◆ **Data for this task**
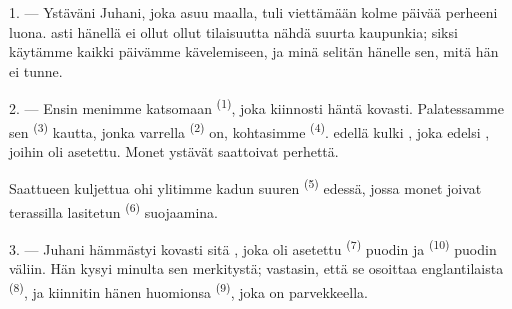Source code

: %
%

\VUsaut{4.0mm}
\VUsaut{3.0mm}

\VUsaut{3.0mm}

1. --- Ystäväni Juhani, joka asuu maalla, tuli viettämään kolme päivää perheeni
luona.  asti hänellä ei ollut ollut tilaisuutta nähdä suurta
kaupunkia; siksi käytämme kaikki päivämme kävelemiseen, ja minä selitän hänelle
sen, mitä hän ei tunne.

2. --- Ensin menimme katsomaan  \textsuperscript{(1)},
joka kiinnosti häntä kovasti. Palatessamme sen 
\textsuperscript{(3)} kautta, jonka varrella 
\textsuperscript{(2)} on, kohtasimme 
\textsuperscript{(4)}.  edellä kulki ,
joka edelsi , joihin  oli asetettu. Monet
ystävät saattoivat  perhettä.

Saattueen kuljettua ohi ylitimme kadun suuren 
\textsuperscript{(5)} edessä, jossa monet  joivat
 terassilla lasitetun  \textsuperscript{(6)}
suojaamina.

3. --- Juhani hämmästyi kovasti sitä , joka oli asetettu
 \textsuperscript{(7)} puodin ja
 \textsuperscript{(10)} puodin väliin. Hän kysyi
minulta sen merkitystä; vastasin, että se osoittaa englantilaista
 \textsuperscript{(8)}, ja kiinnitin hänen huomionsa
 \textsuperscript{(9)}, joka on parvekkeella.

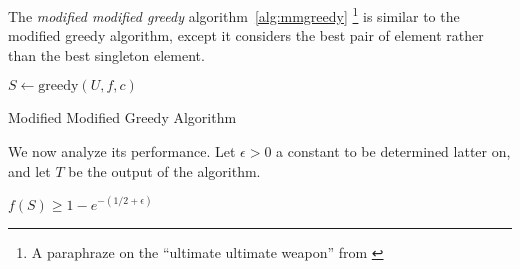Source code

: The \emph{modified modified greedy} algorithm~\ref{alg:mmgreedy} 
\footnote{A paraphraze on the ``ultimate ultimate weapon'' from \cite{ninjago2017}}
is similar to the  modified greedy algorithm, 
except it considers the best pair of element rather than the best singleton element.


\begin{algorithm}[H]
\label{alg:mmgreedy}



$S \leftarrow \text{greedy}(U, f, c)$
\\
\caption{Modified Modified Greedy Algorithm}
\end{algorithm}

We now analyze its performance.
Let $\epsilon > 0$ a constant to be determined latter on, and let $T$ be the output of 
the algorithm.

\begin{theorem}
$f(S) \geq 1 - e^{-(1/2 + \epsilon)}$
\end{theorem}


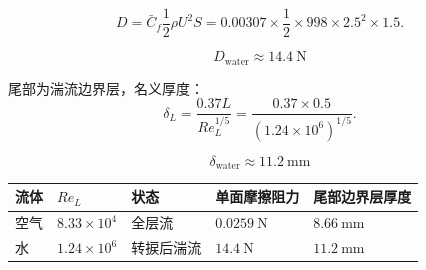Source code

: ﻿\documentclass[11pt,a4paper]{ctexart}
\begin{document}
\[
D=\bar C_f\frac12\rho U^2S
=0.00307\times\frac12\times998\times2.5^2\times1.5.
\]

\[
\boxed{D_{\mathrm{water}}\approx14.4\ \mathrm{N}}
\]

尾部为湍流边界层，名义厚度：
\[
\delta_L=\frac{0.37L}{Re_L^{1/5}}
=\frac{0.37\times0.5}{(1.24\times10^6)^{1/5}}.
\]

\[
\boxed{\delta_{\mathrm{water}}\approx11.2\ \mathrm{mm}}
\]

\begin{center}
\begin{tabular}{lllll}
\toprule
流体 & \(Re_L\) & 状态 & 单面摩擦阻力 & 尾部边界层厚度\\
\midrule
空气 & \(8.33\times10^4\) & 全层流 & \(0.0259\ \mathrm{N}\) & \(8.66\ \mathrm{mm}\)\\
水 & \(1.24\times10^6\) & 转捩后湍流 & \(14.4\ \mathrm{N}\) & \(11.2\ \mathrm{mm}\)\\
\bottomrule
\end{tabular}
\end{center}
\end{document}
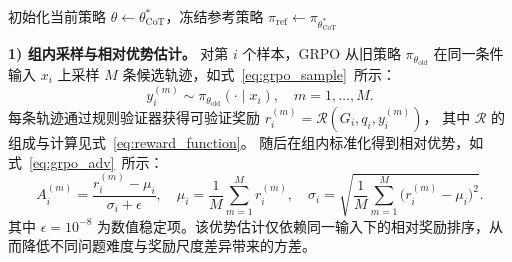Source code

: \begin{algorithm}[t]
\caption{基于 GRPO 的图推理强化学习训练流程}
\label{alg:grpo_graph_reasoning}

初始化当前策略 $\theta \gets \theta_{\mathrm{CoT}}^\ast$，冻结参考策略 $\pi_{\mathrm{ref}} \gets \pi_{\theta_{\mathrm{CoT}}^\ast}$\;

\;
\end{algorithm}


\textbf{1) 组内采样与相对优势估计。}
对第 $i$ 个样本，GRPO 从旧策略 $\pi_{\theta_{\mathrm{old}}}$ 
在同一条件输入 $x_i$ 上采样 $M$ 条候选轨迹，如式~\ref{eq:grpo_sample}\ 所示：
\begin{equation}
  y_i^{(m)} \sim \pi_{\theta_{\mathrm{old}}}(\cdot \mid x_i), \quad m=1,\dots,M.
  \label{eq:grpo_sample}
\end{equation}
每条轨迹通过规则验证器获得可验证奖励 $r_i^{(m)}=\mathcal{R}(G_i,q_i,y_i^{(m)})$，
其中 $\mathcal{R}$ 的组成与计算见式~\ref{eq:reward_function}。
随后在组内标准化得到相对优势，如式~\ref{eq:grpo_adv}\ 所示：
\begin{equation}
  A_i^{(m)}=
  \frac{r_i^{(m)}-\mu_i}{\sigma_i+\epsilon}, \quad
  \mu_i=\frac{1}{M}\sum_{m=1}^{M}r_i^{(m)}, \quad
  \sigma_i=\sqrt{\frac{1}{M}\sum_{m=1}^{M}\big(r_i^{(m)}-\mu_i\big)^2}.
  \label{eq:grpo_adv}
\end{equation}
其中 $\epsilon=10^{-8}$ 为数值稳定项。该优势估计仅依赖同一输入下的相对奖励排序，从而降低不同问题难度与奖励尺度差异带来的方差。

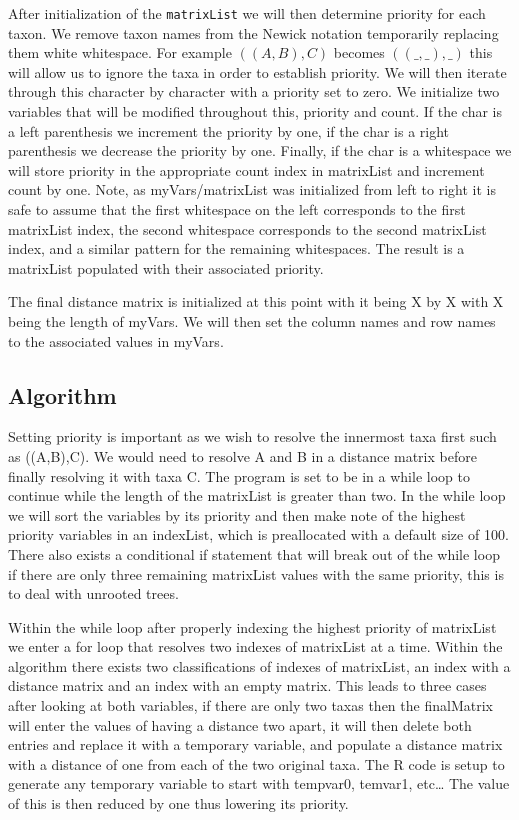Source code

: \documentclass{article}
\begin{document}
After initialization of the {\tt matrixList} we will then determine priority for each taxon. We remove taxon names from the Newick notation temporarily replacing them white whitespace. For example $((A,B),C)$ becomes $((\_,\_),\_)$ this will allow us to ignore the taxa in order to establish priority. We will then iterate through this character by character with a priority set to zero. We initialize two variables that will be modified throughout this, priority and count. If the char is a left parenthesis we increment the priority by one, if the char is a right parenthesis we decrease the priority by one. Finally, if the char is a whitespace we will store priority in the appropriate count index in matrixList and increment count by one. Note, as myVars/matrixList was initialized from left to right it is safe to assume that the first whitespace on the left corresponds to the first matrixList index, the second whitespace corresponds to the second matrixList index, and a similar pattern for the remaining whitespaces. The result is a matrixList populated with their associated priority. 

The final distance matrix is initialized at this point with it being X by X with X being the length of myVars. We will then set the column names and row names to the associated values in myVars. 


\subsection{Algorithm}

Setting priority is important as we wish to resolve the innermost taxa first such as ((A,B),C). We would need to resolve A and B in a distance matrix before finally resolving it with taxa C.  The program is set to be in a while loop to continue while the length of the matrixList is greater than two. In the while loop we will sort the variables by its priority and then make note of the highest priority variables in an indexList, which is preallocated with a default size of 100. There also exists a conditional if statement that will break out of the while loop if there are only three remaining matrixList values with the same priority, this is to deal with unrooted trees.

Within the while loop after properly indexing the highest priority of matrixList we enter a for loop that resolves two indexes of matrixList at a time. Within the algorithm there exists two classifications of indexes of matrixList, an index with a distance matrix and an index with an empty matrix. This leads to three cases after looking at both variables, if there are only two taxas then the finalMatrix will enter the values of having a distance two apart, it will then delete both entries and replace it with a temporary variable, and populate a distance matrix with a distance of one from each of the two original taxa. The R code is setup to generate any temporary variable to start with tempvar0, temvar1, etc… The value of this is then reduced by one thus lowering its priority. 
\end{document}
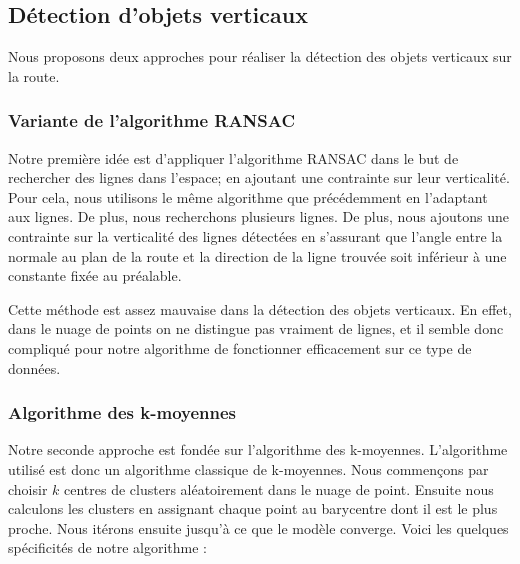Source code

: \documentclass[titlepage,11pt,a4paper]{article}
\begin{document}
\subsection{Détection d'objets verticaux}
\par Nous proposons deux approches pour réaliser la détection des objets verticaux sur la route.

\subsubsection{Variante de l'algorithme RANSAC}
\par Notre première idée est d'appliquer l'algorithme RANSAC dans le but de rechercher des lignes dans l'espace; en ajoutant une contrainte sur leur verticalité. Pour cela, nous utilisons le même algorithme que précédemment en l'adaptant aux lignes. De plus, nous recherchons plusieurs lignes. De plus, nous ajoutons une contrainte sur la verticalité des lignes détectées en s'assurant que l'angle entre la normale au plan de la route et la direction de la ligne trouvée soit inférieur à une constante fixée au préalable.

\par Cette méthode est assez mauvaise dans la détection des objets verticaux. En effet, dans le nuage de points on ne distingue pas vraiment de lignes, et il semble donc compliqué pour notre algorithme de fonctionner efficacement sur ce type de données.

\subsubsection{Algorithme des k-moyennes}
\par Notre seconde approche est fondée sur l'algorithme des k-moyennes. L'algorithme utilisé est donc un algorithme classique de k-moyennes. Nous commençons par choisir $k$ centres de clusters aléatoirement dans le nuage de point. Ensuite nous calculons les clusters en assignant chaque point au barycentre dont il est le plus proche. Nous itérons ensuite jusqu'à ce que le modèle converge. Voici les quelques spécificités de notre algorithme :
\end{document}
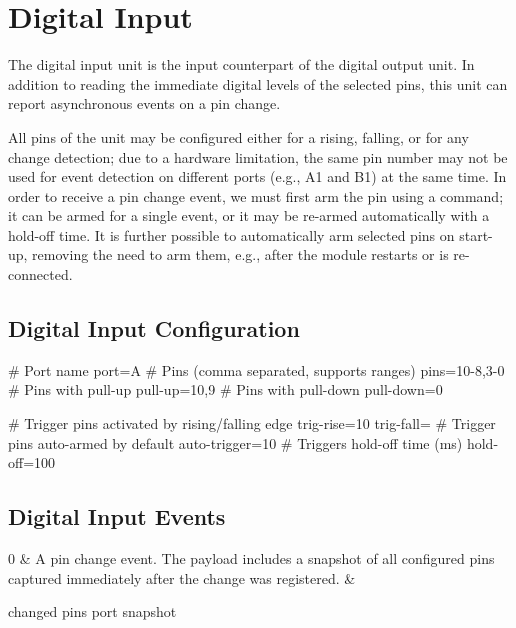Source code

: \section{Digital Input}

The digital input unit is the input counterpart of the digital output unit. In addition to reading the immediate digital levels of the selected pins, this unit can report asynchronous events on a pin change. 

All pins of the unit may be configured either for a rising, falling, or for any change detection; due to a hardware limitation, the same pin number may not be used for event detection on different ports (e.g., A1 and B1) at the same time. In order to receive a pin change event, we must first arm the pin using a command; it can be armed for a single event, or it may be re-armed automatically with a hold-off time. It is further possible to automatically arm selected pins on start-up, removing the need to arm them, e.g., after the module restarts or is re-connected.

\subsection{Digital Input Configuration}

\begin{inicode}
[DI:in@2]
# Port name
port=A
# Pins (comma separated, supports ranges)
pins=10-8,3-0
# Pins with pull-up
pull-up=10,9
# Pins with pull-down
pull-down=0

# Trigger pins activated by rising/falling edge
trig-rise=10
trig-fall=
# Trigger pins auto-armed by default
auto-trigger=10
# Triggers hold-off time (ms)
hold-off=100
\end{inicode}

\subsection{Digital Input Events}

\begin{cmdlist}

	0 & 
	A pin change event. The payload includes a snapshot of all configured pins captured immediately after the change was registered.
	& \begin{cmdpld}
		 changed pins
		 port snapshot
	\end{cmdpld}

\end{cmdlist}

◆ **What needs to be done**
Give the lines above again exactly, from the one containing "väliin. Hän kysyi" to the one containing "空气 & \(8.33\times10^4\)", both included, but leave out the pictures.

◆ **Answer area**
 \textsuperscript{(10)} puodin väliin. Hän kysyi
minulta sen merkitystä; vastasin, että se osoittaa englantilaista
 \textsuperscript{(8)}, ja kiinnitin hänen huomionsa
 \textsuperscript{(9)}, joka on parvekkeella.

Source code

: The \emph{modified modified greedy} algorithm~\ref{alg:mmgreedy} 
\footnote{A paraphraze on the ``ultimate ultimate weapon'' from \cite{ninjago2017}}
is similar to the  modified greedy algorithm, 
except it considers the best pair of element rather than the best singleton element.


\begin{algorithm}[H]
\label{alg:mmgreedy}



$S \leftarrow \text{greedy}(U, f, c)$
\\
\caption{Modified Modified Greedy Algorithm}
\end{algorithm}

We now analyze its performance.
Let $\epsilon > 0$ a constant to be determined latter on, and let $T$ be the output of 
the algorithm.

\begin{theorem}
$f(S) \geq 1 - e^{-(1/2 + \epsilon)}$
\end{theorem}


Source code

: ﻿\documentclass[11pt,a4paper]{ctexart}
\begin{document}
\[
D=\bar C_f\frac12\rho U^2S
=0.00307\times\frac12\times998\times2.5^2\times1.5.
\]

\[
\boxed{D_{\mathrm{water}}\approx14.4\ \mathrm{N}}
\]

尾部为湍流边界层，名义厚度：
\[
\delta_L=\frac{0.37L}{Re_L^{1/5}}
=\frac{0.37\times0.5}{(1.24\times10^6)^{1/5}}.
\]

\[
\boxed{\delta_{\mathrm{water}}\approx11.2\ \mathrm{mm}}
\]

\begin{center}
\begin{tabular}{lllll}
\toprule
流体 & \(Re_L\) & 状态 & 单面摩擦阻力 & 尾部边界层厚度\\
\midrule
空气 & \(8.33\times10^4\) & 全层流 & \(0.0259\ \mathrm{N}\) & \(8.66\ \mathrm{mm}\)\\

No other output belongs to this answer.